Looking further ahead, Sitaraman is exploring the possibility of deploying data centers on Low Earth Orbit satellites, which orbit Earth about once an hour. This approach offers advantages including abundant access to solar power and zero water consumption for cooling. However, it poses special challenges; the satellites are not stationary, requiring smart algorithms to move data efficiently between servers in constant motion. Additionally, the satellite's launch, repair, and replacement lifecycle causes carbon emissions that must be accounted for and reduced for this approach to be truly sustainable.
In spring 2026, UMass awarded a Strategic Partnerships to Advance Research and Creative activity grant to a group of researchers led by Hajiesmaili, with the goal of establishing a large-scale research and workforce development initiative in sustainable computing and AI. "Both projects have a strong focus on AI and data centers, where the growth of computing is increasingly tied to questions of energy, infrastructure, and long-term societal impact," said Shenoy. "These projects will develop the research foundations, testbeds, and workforce needed to help future AI systems scale in ways that are reliable, efficient, and sustainable".

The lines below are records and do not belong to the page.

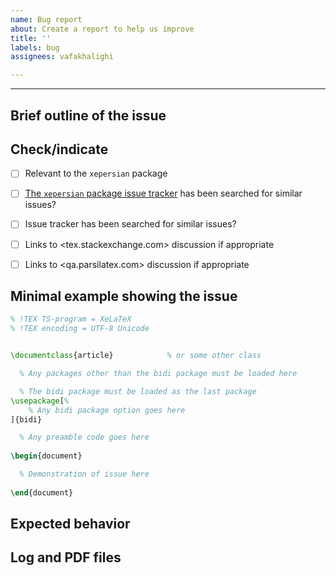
 ```yaml
---
name: Bug report
about: Create a report to help us improve
title: ''
labels: bug
assignees: vafakhalighi

---
```


---

<!---
!! Please fill out all sections !!
-->

## Brief outline of the issue


## Check/indicate
- [ ] Relevant to the `xepersian` package
- [ ] [The `xepersian` package issue tracker](https://github.com/persiantex/xepersian/issues) has been searched for similar issues?
- [ ] Issue tracker has been searched for similar issues?
- [ ] Links to <tex.stackexchange.com> discussion if appropriate
- [ ] Links to <qa.parsilatex.com> discussion if appropriate



## Minimal example showing the issue

```tex
% !TEX TS-program = XeLaTeX
% !TEX encoding = UTF-8 Unicode


\documentclass{article}            % or some other class

  % Any packages other than the bidi package must be loaded here

  % The bidi package must be loaded as the last package
\usepackage[%
    % Any bidi package option goes here
]{bidi}

  % Any preamble code goes here
  
\begin{document}

  % Demonstration of issue here
  
\end{document}
```

## Expected behavior


## Log and PDF files  

<!---
!! Use drag-and-drop !!
-->
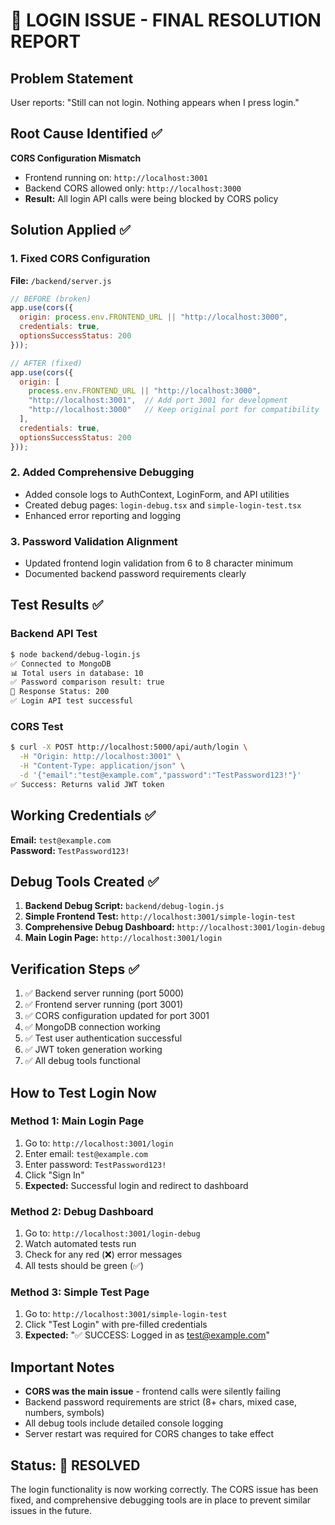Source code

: # 🔐 LOGIN ISSUE - FINAL RESOLUTION REPORT

## Problem Statement
User reports: "Still can not login. Nothing appears when I press login."

## Root Cause Identified ✅
**CORS Configuration Mismatch**

- Frontend running on: `http://localhost:3001`
- Backend CORS allowed only: `http://localhost:3000`
- **Result:** All login API calls were being blocked by CORS policy

## Solution Applied ✅

### 1. Fixed CORS Configuration
**File:** `/backend/server.js`
```javascript
// BEFORE (broken)
app.use(cors({
  origin: process.env.FRONTEND_URL || "http://localhost:3000",
  credentials: true,
  optionsSuccessStatus: 200
}));

// AFTER (fixed)
app.use(cors({
  origin: [
    process.env.FRONTEND_URL || "http://localhost:3000",
    "http://localhost:3001",  // Add port 3001 for development
    "http://localhost:3000"   // Keep original port for compatibility
  ],
  credentials: true,
  optionsSuccessStatus: 200
}));
```

### 2. Added Comprehensive Debugging
- Added console logs to AuthContext, LoginForm, and API utilities
- Created debug pages: `login-debug.tsx` and `simple-login-test.tsx`
- Enhanced error reporting and logging

### 3. Password Validation Alignment
- Updated frontend login validation from 6 to 8 character minimum
- Documented backend password requirements clearly

## Test Results ✅

### Backend API Test
```bash
$ node backend/debug-login.js
✅ Connected to MongoDB
📊 Total users in database: 10
✅ Password comparison result: true
📡 Response Status: 200
✅ Login API test successful
```

### CORS Test
```bash
$ curl -X POST http://localhost:5000/api/auth/login \
  -H "Origin: http://localhost:3001" \
  -H "Content-Type: application/json" \
  -d '{"email":"test@example.com","password":"TestPassword123!"}'
✅ Success: Returns valid JWT token
```

## Working Credentials ✅

**Email:** `test@example.com`  
**Password:** `TestPassword123!`

## Debug Tools Created ✅

1. **Backend Debug Script:** `backend/debug-login.js`
2. **Simple Frontend Test:** `http://localhost:3001/simple-login-test`
3. **Comprehensive Debug Dashboard:** `http://localhost:3001/login-debug`
4. **Main Login Page:** `http://localhost:3001/login`

## Verification Steps ✅

1. ✅ Backend server running (port 5000)
2. ✅ Frontend server running (port 3001)
3. ✅ CORS configuration updated for port 3001
4. ✅ MongoDB connection working
5. ✅ Test user authentication successful
6. ✅ JWT token generation working
7. ✅ All debug tools functional

## How to Test Login Now

### Method 1: Main Login Page
1. Go to: `http://localhost:3001/login`
2. Enter email: `test@example.com`
3. Enter password: `TestPassword123!`
4. Click "Sign In"
5. **Expected:** Successful login and redirect to dashboard

### Method 2: Debug Dashboard
1. Go to: `http://localhost:3001/login-debug`
2. Watch automated tests run
3. Check for any red (❌) error messages
4. All tests should be green (✅)

### Method 3: Simple Test Page
1. Go to: `http://localhost:3001/simple-login-test`
2. Click "Test Login" with pre-filled credentials
3. **Expected:** "✅ SUCCESS: Logged in as test@example.com"

## Important Notes

- **CORS was the main issue** - frontend calls were silently failing
- Backend password requirements are strict (8+ chars, mixed case, numbers, symbols)
- All debug tools include detailed console logging
- Server restart was required for CORS changes to take effect

## Status: 🎉 RESOLVED

The login functionality is now working correctly. The CORS issue has been fixed, and comprehensive debugging tools are in place to prevent similar issues in the future.

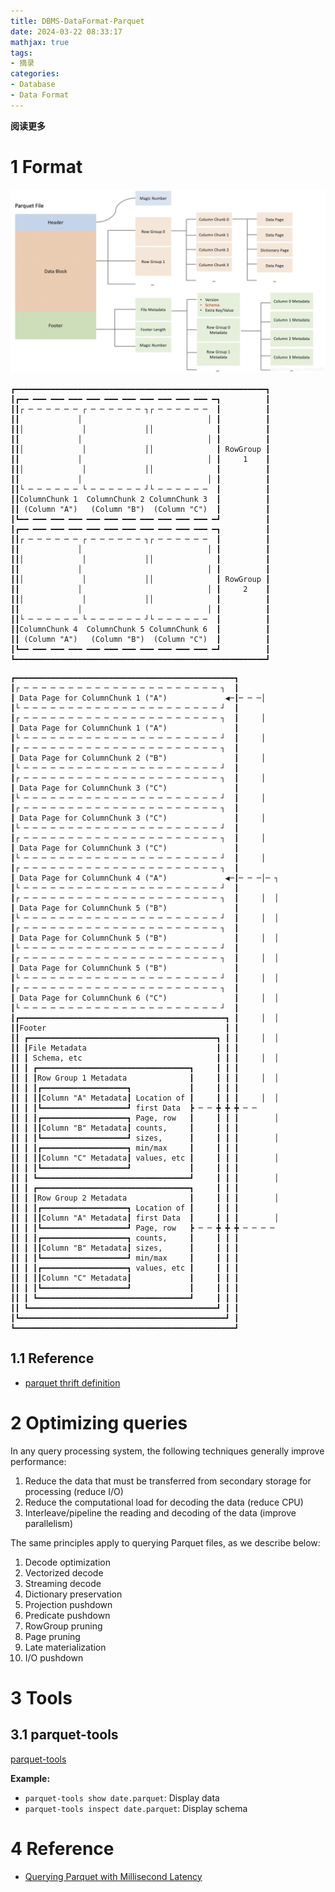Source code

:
 ```yaml
---
title: DBMS-DataFormat-Parquet
date: 2024-03-22 08:33:17
mathjax: true
tags: 
- 摘录
categories: 
- Database
- Data Format
---
```


**阅读更多**

<!--more-->

# 1 Format

![file-format-overview](/images/DBMS-Format-Parquet/file-format-overview.jpeg)

```
┏━━━━━━━━━━━━━━━━━━━━━━━━━━━━━━━━━━━━━━━━━━━━━━━━━━━━━━━━┓
┃┏━━ ━━━ ━━━ ━━━ ━━━ ━━━ ━━━ ━━━ ━━━ ━━━ ━━━ ━┓          ┃
┃┃┌ ─ ─ ─ ─ ─ ─ ┌ ─ ─ ─ ─ ─ ─ ┐┌ ─ ─ ─ ─ ─ ─  ┃          ┃
┃┃             │                            │ ┃          ┃
┃┃│             │             ││              ┃          ┃
┃┃             │                            │ ┃          ┃
┃┃│             │             ││              ┃ RowGroup ┃
┃┃             │                            │ ┃     1    ┃
┃┃│             │             ││              ┃          ┃
┃┃             │                            │ ┃          ┃
┃┃└ ─ ─ ─ ─ ─ ─ └ ─ ─ ─ ─ ─ ─ ┘└ ─ ─ ─ ─ ─ ─  ┃          ┃
┃┃ColumnChunk 1  ColumnChunk 2 ColumnChunk 3  ┃          ┃
┃┃ (Column "A")   (Column "B")  (Column "C")  ┃          ┃
┃┗━━ ━━━ ━━━ ━━━ ━━━ ━━━ ━━━ ━━━ ━━━ ━━━ ━━━ ━┛          ┃
┃┏━━ ━━━ ━━━ ━━━ ━━━ ━━━ ━━━ ━━━ ━━━ ━━━ ━━━ ━┓          ┃
┃┃┌ ─ ─ ─ ─ ─ ─ ┌ ─ ─ ─ ─ ─ ─ ┐┌ ─ ─ ─ ─ ─ ─  ┃          ┃
┃┃             │                            │ ┃          ┃
┃┃│             │             ││              ┃          ┃
┃┃             │                            │ ┃          ┃
┃┃│             │             ││              ┃ RowGroup ┃
┃┃             │                            │ ┃     2    ┃
┃┃│             │             ││              ┃          ┃
┃┃             │                            │ ┃          ┃
┃┃└ ─ ─ ─ ─ ─ ─ └ ─ ─ ─ ─ ─ ─ ┘└ ─ ─ ─ ─ ─ ─  ┃          ┃
┃┃ColumnChunk 4  ColumnChunk 5 ColumnChunk 6  ┃          ┃
┃┃ (Column "A")   (Column "B")  (Column "C")  ┃          ┃
┃┗━━ ━━━ ━━━ ━━━ ━━━ ━━━ ━━━ ━━━ ━━━ ━━━ ━━━ ━┛          ┃
┗━━━━━━━━━━━━━━━━━━━━━━━━━━━━━━━━━━━━━━━━━━━━━━━━━━━━━━━━┛
```

```
┏━━━━━━━━━━━━━━━━━━━━━━━━━━━━━━━━━━━━━━━━━━━━━━━━━┓
┃┌ ─ ─ ─ ─ ─ ─ ─ ─ ─ ─ ─ ─ ─ ─ ─ ─ ─ ─ ─ ─ ─ ─ ┐  ┃
┃ Data Page for ColumnChunk 1 ("A")             ◀─┃─ ─ ─│
┃└ ─ ─ ─ ─ ─ ─ ─ ─ ─ ─ ─ ─ ─ ─ ─ ─ ─ ─ ─ ─ ─ ─ ┘  ┃
┃┌ ─ ─ ─ ─ ─ ─ ─ ─ ─ ─ ─ ─ ─ ─ ─ ─ ─ ─ ─ ─ ─ ─ ┐  ┃     │
┃ Data Page for ColumnChunk 1 ("A")               ┃
┃└ ─ ─ ─ ─ ─ ─ ─ ─ ─ ─ ─ ─ ─ ─ ─ ─ ─ ─ ─ ─ ─ ─ ┘  ┃     │
┃┌ ─ ─ ─ ─ ─ ─ ─ ─ ─ ─ ─ ─ ─ ─ ─ ─ ─ ─ ─ ─ ─ ─ ┐  ┃
┃ Data Page for ColumnChunk 2 ("B")               ┃     │
┃└ ─ ─ ─ ─ ─ ─ ─ ─ ─ ─ ─ ─ ─ ─ ─ ─ ─ ─ ─ ─ ─ ─ ┘  ┃
┃┌ ─ ─ ─ ─ ─ ─ ─ ─ ─ ─ ─ ─ ─ ─ ─ ─ ─ ─ ─ ─ ─ ─ ┐  ┃     │
┃ Data Page for ColumnChunk 3 ("C")               ┃
┃└ ─ ─ ─ ─ ─ ─ ─ ─ ─ ─ ─ ─ ─ ─ ─ ─ ─ ─ ─ ─ ─ ─ ┘  ┃     │
┃┌ ─ ─ ─ ─ ─ ─ ─ ─ ─ ─ ─ ─ ─ ─ ─ ─ ─ ─ ─ ─ ─ ─ ┐  ┃
┃ Data Page for ColumnChunk 3 ("C")               ┃     │
┃└ ─ ─ ─ ─ ─ ─ ─ ─ ─ ─ ─ ─ ─ ─ ─ ─ ─ ─ ─ ─ ─ ─ ┘  ┃
┃┌ ─ ─ ─ ─ ─ ─ ─ ─ ─ ─ ─ ─ ─ ─ ─ ─ ─ ─ ─ ─ ─ ─ ┐  ┃     │
┃ Data Page for ColumnChunk 3 ("C")               ┃
┃└ ─ ─ ─ ─ ─ ─ ─ ─ ─ ─ ─ ─ ─ ─ ─ ─ ─ ─ ─ ─ ─ ─ ┘  ┃     │
┃┌ ─ ─ ─ ─ ─ ─ ─ ─ ─ ─ ─ ─ ─ ─ ─ ─ ─ ─ ─ ─ ─ ─ ┐  ┃
┃ Data Page for ColumnChunk 4 ("A")             ◀─┃─ ─ ─│─ ┐
┃└ ─ ─ ─ ─ ─ ─ ─ ─ ─ ─ ─ ─ ─ ─ ─ ─ ─ ─ ─ ─ ─ ─ ┘  ┃
┃┌ ─ ─ ─ ─ ─ ─ ─ ─ ─ ─ ─ ─ ─ ─ ─ ─ ─ ─ ─ ─ ─ ─ ┐  ┃     │  │
┃ Data Page for ColumnChunk 5 ("B")               ┃
┃└ ─ ─ ─ ─ ─ ─ ─ ─ ─ ─ ─ ─ ─ ─ ─ ─ ─ ─ ─ ─ ─ ─ ┘  ┃     │  │
┃┌ ─ ─ ─ ─ ─ ─ ─ ─ ─ ─ ─ ─ ─ ─ ─ ─ ─ ─ ─ ─ ─ ─ ┐  ┃
┃ Data Page for ColumnChunk 5 ("B")               ┃     │  │
┃└ ─ ─ ─ ─ ─ ─ ─ ─ ─ ─ ─ ─ ─ ─ ─ ─ ─ ─ ─ ─ ─ ─ ┘  ┃
┃┌ ─ ─ ─ ─ ─ ─ ─ ─ ─ ─ ─ ─ ─ ─ ─ ─ ─ ─ ─ ─ ─ ─ ┐  ┃     │  │
┃ Data Page for ColumnChunk 5 ("B")               ┃
┃└ ─ ─ ─ ─ ─ ─ ─ ─ ─ ─ ─ ─ ─ ─ ─ ─ ─ ─ ─ ─ ─ ─ ┘  ┃     │  │
┃┌ ─ ─ ─ ─ ─ ─ ─ ─ ─ ─ ─ ─ ─ ─ ─ ─ ─ ─ ─ ─ ─ ─ ┐  ┃
┃ Data Page for ColumnChunk 6 ("C")               ┃     │  │
┃└ ─ ─ ─ ─ ─ ─ ─ ─ ─ ─ ─ ─ ─ ─ ─ ─ ─ ─ ─ ─ ─ ─ ┘  ┃
┃┏━━━━━━━━━━━━━━━━━━━━━━━━━━━━━━━━━━━━━━━━━━━━━━┓ ┃     │  │
┃┃Footer                                        ┃ ┃
┃┃ ┏━━━━━━━━━━━━━━━━━━━━━━━━━━━━━━━━━━━━━━━━━━┓ ┃ ┃     │  │
┃┃ ┃File Metadata                             ┃ ┃ ┃
┃┃ ┃ Schema, etc                              ┃ ┃ ┃     │  │
┃┃ ┃ ┏━━━━━━━━━━━━━━━━━━━━━━━━━━━━━━━━━━┓     ┃ ┃ ┃
┃┃ ┃ ┃Row Group 1 Metadata              ┃     ┃ ┃ ┃     │  │
┃┃ ┃ ┃┏━━━━━━━━━━━━━━━━━━━┓             ┃     ┃ ┃ ┃
┃┃ ┃ ┃┃Column "A" Metadata┃ Location of ┃     ┃ ┃ ┃     │  │
┃┃ ┃ ┃┗━━━━━━━━━━━━━━━━━━━┛ first Data  ┣ ─ ─ ╋ ╋ ╋ ─ ─
┃┃ ┃ ┃┏━━━━━━━━━━━━━━━━━━━┓ Page, row   ┃     ┃ ┃ ┃        │
┃┃ ┃ ┃┃Column "B" Metadata┃ counts,     ┃     ┃ ┃ ┃
┃┃ ┃ ┃┗━━━━━━━━━━━━━━━━━━━┛ sizes,      ┃     ┃ ┃ ┃        │
┃┃ ┃ ┃┏━━━━━━━━━━━━━━━━━━━┓ min/max     ┃     ┃ ┃ ┃
┃┃ ┃ ┃┃Column "C" Metadata┃ values, etc ┃     ┃ ┃ ┃        │
┃┃ ┃ ┃┗━━━━━━━━━━━━━━━━━━━┛             ┃     ┃ ┃ ┃
┃┃ ┃ ┗━━━━━━━━━━━━━━━━━━━━━━━━━━━━━━━━━━┛     ┃ ┃ ┃        │
┃┃ ┃ ┏━━━━━━━━━━━━━━━━━━━━━━━━━━━━━━━━━━┓     ┃ ┃ ┃
┃┃ ┃ ┃Row Group 2 Metadata              ┃     ┃ ┃ ┃        │
┃┃ ┃ ┃┏━━━━━━━━━━━━━━━━━━━┓ Location of ┃     ┃ ┃ ┃
┃┃ ┃ ┃┃Column "A" Metadata┃ first Data  ┃     ┃ ┃ ┃        │
┃┃ ┃ ┃┗━━━━━━━━━━━━━━━━━━━┛ Page, row   ┣ ─ ─ ╋ ╋ ╋ ─ ─ ─ ─
┃┃ ┃ ┃┏━━━━━━━━━━━━━━━━━━━┓ counts,     ┃     ┃ ┃ ┃
┃┃ ┃ ┃┃Column "B" Metadata┃ sizes,      ┃     ┃ ┃ ┃
┃┃ ┃ ┃┗━━━━━━━━━━━━━━━━━━━┛ min/max     ┃     ┃ ┃ ┃
┃┃ ┃ ┃┏━━━━━━━━━━━━━━━━━━━┓ values, etc ┃     ┃ ┃ ┃
┃┃ ┃ ┃┃Column "C" Metadata┃             ┃     ┃ ┃ ┃
┃┃ ┃ ┃┗━━━━━━━━━━━━━━━━━━━┛             ┃     ┃ ┃ ┃
┃┃ ┃ ┗━━━━━━━━━━━━━━━━━━━━━━━━━━━━━━━━━━┛     ┃ ┃ ┃
┃┃ ┗━━━━━━━━━━━━━━━━━━━━━━━━━━━━━━━━━━━━━━━━━━┛ ┃ ┃
┃┗━━━━━━━━━━━━━━━━━━━━━━━━━━━━━━━━━━━━━━━━━━━━━━┛ ┃
┗━━━━━━━━━━━━━━━━━━━━━━━━━━━━━━━━━━━━━━━━━━━━━━━━━┛
```

## 1.1 Reference

* [parquet thrift definition](https://github.com/apache/parquet-format/blob/master/src/main/thrift/parquet.thrift)

# 2 Optimizing queries

In any query processing system, the following techniques generally improve performance:

1. Reduce the data that must be transferred from secondary storage for processing (reduce I/O)
1. Reduce the computational load for decoding the data (reduce CPU)
1. Interleave/pipeline the reading and decoding of the data (improve parallelism)

The same principles apply to querying Parquet files, as we describe below:

1. Decode optimization
1. Vectorized decode
1. Streaming decode
1. Dictionary preservation
1. Projection pushdown
1. Predicate pushdown
1. RowGroup pruning
1. Page pruning
1. Late materialization
1. I/O pushdown

# 3 Tools

## 3.1 parquet-tools

[parquet-tools](https://github.com/ktrueda/parquet-tools)

**Example:**

* `parquet-tools show date.parquet`: Display data
* `parquet-tools inspect date.parquet`: Display schema

# 4 Reference

* [Querying Parquet with Millisecond Latency](https://arrow.apache.org/blog/2022/12/26/querying-parquet-with-millisecond-latency/)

The research community is also organizing around these challenges. In June 2026, the Association for Computing Machinery's Special Interest Group on Energy Systems and Informatics, or ACM SIGEnergy, hosted its first annual ACM Sustainability Week in Banff, Canada, to convene researchers working to apply computational techniques to optimize energy and carbon emissions from different perspectives. The group was founded by Prashant Shenoy and is currently led by David Irwin.
Meeting AI's growing energy demands while continuing to provide electricity to the rest of society will require reimagining the design of computing and energy infrastructure to be scalable, reliable, and sustainable. The good news is that AI's inherent flexibility, combined with the expansion of renewable energy capacity, creates an opportunity to align these two trends. If managed properly, data centers could shift from being a source of pressure on the electrical grid to becoming part of the energy affordability solution.